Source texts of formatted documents
=== Section Start ===

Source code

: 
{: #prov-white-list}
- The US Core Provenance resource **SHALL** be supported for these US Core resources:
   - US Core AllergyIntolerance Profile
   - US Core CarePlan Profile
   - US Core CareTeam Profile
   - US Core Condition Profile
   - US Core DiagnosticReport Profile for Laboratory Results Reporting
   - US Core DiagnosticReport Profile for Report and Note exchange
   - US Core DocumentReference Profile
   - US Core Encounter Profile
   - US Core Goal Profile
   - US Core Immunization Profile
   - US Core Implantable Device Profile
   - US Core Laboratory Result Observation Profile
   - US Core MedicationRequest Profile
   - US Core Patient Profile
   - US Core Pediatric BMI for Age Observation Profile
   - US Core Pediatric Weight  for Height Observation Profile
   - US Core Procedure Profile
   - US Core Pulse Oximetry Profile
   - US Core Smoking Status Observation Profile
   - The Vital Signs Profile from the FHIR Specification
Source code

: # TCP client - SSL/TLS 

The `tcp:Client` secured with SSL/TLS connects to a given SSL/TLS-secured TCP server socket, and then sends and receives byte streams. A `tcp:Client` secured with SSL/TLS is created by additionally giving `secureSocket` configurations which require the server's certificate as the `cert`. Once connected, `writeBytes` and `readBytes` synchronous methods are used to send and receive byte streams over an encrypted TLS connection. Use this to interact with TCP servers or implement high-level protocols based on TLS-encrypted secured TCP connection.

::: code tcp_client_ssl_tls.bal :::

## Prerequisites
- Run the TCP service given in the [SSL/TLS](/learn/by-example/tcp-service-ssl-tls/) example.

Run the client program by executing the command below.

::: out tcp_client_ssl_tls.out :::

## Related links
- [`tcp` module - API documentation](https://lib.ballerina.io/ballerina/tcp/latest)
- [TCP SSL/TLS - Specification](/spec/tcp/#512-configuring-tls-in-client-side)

=== Section End ===

Go through the data above and copy each line that holds the word "Laboratory".

● **Output of the task**
   - US Core DiagnosticReport Profile for Laboratory Results Reporting
   - US Core Laboratory Result Observation Profile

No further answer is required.